What needs to be done
Count every line in the data below where "Liste" occurs, then state that number and nothing more.

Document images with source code
- Opening Delimiter -

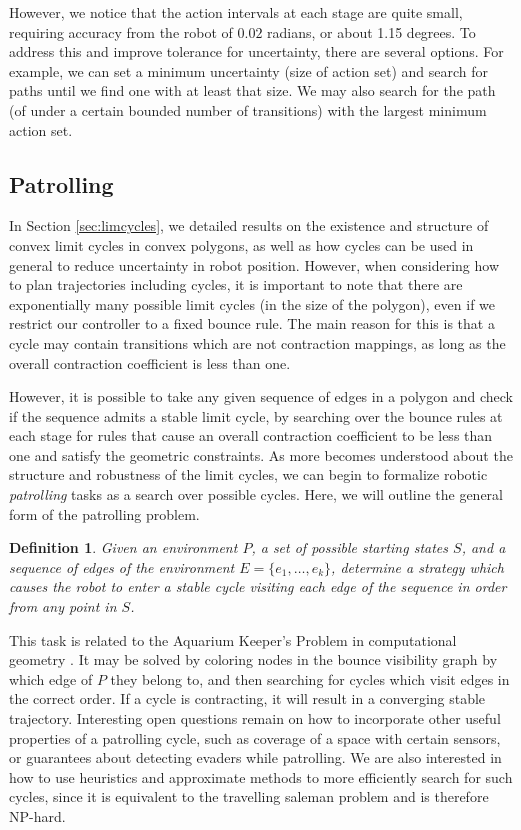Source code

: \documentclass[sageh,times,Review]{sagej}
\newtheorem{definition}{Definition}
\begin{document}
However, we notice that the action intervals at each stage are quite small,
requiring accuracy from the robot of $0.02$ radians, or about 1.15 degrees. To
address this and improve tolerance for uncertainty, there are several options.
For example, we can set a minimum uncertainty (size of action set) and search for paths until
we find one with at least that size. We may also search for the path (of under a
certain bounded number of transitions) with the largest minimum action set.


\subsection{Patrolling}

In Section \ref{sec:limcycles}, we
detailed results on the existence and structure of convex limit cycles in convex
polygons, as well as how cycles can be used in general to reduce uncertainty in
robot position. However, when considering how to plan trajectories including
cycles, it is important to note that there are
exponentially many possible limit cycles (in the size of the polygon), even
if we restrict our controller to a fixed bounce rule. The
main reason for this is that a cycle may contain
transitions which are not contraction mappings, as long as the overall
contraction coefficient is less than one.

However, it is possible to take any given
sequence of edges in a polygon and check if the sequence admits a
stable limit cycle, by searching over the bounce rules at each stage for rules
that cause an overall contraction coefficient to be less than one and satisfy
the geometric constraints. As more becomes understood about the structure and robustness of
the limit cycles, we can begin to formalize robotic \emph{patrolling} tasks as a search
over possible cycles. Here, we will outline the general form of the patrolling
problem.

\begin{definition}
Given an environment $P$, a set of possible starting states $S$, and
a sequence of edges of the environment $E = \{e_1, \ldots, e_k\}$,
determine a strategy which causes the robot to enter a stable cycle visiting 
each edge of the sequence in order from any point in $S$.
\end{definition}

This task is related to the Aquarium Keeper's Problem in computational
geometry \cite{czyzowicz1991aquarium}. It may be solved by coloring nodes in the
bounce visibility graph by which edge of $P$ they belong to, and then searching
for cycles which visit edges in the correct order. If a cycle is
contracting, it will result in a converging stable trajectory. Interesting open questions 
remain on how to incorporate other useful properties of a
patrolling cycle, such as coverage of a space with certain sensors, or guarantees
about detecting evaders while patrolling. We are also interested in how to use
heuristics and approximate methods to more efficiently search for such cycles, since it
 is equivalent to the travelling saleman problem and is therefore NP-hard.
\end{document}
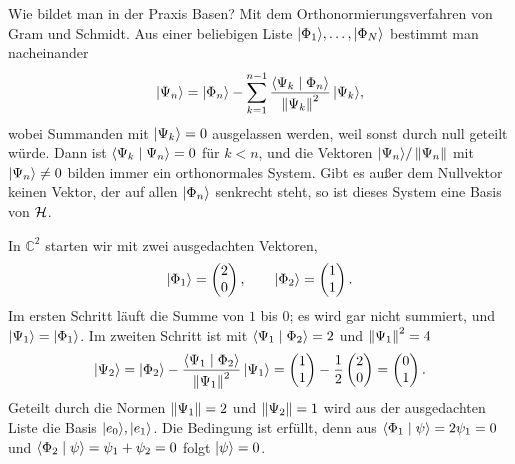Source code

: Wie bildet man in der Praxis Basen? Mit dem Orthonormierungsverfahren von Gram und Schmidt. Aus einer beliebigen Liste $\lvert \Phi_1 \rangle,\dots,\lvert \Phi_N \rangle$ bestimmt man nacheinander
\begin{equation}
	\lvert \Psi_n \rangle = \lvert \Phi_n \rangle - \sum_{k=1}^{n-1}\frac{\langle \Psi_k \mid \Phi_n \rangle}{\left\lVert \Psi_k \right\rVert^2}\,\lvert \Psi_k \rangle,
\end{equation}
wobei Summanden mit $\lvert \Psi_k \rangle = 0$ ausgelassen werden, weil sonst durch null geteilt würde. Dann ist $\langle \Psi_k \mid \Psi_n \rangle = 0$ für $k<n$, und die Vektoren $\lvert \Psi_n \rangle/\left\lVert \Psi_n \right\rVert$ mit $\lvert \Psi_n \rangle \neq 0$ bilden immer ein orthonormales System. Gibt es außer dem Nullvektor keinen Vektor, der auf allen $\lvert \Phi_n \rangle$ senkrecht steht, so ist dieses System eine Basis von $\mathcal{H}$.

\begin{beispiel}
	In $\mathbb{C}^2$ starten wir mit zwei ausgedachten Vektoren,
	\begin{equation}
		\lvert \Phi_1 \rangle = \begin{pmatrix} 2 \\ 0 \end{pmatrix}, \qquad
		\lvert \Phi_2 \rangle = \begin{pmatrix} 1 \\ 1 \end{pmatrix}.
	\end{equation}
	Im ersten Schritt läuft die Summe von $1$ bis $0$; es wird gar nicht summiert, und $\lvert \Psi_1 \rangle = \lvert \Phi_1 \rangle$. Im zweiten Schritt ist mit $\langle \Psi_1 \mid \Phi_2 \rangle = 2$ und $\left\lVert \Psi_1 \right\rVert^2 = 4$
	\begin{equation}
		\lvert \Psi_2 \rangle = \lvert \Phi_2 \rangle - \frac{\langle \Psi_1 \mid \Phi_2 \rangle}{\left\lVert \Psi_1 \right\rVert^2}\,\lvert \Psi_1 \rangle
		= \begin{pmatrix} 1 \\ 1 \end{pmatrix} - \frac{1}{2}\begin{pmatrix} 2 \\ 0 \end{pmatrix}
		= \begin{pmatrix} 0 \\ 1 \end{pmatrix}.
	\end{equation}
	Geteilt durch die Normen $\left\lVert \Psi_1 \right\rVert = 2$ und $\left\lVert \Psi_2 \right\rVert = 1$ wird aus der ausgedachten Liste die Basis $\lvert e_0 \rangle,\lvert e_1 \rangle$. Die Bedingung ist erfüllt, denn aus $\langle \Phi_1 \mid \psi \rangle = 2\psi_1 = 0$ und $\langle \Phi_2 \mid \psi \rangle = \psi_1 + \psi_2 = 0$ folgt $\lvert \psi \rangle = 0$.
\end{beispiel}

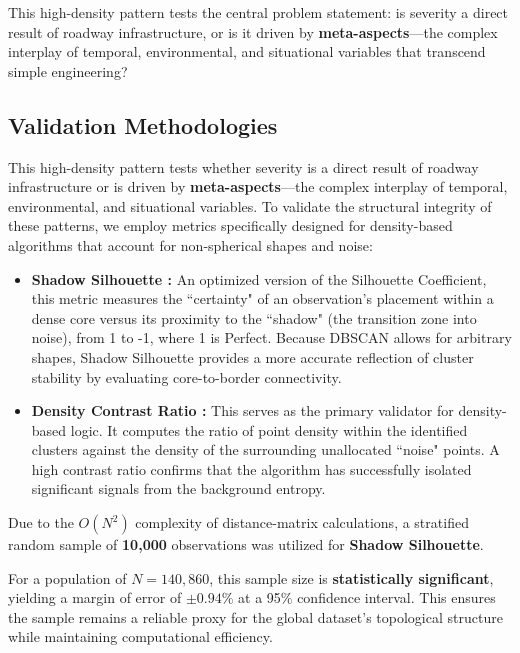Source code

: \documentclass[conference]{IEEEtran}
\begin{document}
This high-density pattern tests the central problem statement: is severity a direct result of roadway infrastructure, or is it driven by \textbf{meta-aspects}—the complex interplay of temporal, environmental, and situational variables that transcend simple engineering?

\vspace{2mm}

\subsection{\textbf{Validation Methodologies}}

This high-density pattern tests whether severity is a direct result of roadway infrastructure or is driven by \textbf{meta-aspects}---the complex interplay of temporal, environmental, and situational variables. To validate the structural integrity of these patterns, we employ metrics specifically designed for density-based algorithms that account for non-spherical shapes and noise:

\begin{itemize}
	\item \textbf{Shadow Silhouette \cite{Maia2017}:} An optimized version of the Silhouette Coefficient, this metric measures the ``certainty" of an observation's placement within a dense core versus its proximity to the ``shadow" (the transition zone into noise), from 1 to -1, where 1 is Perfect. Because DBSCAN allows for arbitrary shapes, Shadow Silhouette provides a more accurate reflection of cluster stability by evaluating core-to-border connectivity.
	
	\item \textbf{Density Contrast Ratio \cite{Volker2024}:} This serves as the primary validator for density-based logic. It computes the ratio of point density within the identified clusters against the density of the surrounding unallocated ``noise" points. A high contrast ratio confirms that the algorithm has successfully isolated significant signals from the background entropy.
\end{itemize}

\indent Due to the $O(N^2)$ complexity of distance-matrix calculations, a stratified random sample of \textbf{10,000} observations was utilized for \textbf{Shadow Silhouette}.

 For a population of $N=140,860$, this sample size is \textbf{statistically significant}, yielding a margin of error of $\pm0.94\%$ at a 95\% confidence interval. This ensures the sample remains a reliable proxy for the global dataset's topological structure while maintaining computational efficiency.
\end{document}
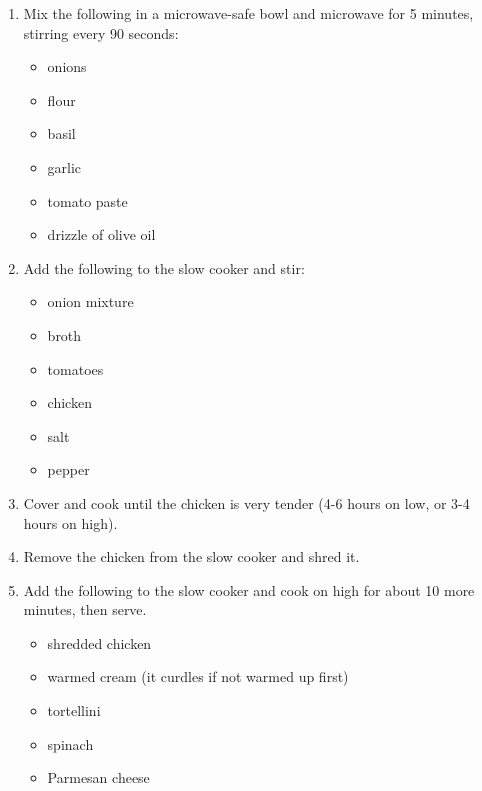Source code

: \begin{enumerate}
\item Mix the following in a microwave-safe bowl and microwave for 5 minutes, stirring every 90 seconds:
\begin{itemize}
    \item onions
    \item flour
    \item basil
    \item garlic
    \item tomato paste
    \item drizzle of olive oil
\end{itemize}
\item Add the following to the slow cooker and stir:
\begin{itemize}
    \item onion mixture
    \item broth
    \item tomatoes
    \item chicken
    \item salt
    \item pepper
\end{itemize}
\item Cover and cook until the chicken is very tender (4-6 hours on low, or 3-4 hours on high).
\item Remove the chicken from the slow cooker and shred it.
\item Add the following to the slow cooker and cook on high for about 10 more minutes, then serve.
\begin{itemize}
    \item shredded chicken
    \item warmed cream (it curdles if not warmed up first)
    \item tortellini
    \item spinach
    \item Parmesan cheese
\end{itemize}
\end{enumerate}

- Closing Delimiter -

Answer section
2